On June 29, Capt. Steven L. Bennett of the 20th Tactical Air Support Squadron at Da Nang, the pilot of an OV-10 forward air control aircraft, had been marking targets for friendly forces. In his backseat was Marine Corps Capt. Mike Brown, calling targets for the guns of Navy ships in the Gulf of Tonkin. Bennett had been in Vietnam for less than three months. Brown, a company commander stationed in Texas, had volunteered for Vietnam duty and was versed in laying fire for Navy guns that had a flatter trajectory than those of the Army.
The OV-10 was an excellent FAC aircraft with good range and visibility, two engines, an ejection system, and four 7.62 mm machine guns. It had one weakness, well-known to all its crews. Because of its structure it could not be ditched successfully. No pilot had ever survived an OV-10 ditching.
This day they had been on station for about three hours. It was dusk. They were ready to return to Da Nang, about 25 miles to the south, but learned that their replacement had been delayed. No problem. They had plenty of fuel remaining. Then came an emergency call. Several hundred North Vietnamese troops were attacking a South Vietnamese platoon that desperately needed help. There were no fighters that could arrive in time, and Navy gunfire couldn’t be called in without threatening the friendlies. If the platoon was to be saved, Steve Bennett would have to do it, striking at low altitude where his OV-10 would be a prime target for SAM-7s and AA guns.
Four passes forced the North Vietnamese to back off, but Bennett wanted to be sure. One more pass should do it. On that pass a SAM-7 caught them from behind, blowing up one engine, damaging the left landing gear that dropped to an extended position, wounding Brown slightly, and setting the aircraft afire. Bennett could not jettison his reserve fuel and rockets over the area held by the South Vietnamese. He headed for the gulf where the fuel and ordnance could be dropped safely. They were down to 600 feet, but the OV-10 still was flyable. Then an escorting aircraft warned Bennett that he had better punch out before his plane exploded.

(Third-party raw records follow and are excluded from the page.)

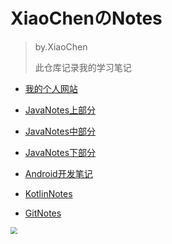 # XiaoChenのNotes

> by.XiaoChen
>
> 此仓库记录我的学习笔记

- [我的个人网站](https://www.cgz233.cn)

- [JavaNotes上部分](JavaNotes上部分.md)

- [JavaNotes中部分](JavaNotes中部分.md)

- [JavaNotes下部分](JavaNotes下部分.md)

- [Android开发笔记](AndroidNotes.md)

- [KotlinNotes](KotlinNotes.md)

- [GitNotes](GitNotes.md)

<img src="pic/公众号.bmp/" style="zoom: 67%;" />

The two men were preparing to eject when Brown looked over his shoulder and saw that his parachute had been destroyed by the hit they had taken. Bennett had a good chute, but he knew he could not eject and leave Brown in the aircraft with no pilot. There was a good chance that Brown, in the backseat, could survive a ditching, find his way out of the wreckage, and be picked up by a rescue chopper. There was no chance that Bennett, in the front seat, could survive. Many times during the war a pilot had risked his life to save another. Bennett was prepared to give his life to save Mike Brown.

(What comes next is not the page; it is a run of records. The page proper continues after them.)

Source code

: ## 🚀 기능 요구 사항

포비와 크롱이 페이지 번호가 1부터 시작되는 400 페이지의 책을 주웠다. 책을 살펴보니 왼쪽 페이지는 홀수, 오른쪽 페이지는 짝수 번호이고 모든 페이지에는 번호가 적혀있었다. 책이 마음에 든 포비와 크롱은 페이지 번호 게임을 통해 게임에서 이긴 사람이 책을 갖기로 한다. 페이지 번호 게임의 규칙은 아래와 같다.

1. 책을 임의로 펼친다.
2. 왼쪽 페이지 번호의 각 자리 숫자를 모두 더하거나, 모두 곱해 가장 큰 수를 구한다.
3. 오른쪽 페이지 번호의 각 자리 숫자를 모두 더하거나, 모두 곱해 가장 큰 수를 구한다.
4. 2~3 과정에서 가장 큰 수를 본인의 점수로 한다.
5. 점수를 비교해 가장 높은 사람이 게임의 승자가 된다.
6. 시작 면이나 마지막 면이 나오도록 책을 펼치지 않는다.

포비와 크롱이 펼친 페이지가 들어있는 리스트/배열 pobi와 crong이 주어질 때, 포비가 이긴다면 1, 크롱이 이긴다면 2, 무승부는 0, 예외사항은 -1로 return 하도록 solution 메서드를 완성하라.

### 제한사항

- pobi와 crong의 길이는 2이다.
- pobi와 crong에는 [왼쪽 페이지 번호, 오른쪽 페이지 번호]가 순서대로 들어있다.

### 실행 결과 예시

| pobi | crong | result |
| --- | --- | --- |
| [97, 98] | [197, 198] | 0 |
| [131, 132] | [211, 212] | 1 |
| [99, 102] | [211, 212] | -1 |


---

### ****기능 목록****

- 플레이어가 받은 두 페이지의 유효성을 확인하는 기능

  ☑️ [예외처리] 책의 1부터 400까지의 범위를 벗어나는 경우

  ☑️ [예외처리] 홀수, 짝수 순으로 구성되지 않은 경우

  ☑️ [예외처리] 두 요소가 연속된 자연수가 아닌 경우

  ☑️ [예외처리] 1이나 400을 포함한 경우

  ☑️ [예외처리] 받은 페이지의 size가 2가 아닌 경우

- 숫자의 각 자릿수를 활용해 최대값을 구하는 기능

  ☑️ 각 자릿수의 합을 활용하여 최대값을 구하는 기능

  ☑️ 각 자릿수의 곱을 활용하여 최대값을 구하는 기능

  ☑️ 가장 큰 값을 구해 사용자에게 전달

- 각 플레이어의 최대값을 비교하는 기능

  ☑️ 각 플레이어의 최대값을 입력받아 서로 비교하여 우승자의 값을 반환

With damaged landing gear dangling, the OV-10 hit the water with a heavy impact, flipped over on its back, nose down, and began to sink. Brown managed to escape from the rear cockpit and swim to the surface. Pulling himself along the fuselage, he was unable to reach the nose of the aircraft before it sank, taking Bennett with it. Brown was picked up by a rescue chopper. Bennett’s body was recovered the next day.
For his act of supreme self-sacrifice, Capt. Steven L. Bennett was awarded the Medal of Honor posthumously. His was the last act of extraordinary gallantry to be awarded the nation’s highest decoration for valor in the Vietnam War. At the ultimate cost to himself, Steve Bennett had given Capt. Mike Brown the greatest of all gifts, the gift of life. On Aug. 8, 1974, the medal was presented by Vice President Gerald Ford to Bennett’s widow, Linda, and his daughter, Angela.
In an unprecedented tribute, on Nov. 20, 1997, a US Navy-chartered commercial sealift ship was renamed Capt. Steven L. Bennett.
Published August 1998. For presentation on this web site, some Valor articles have been amended for accuracy.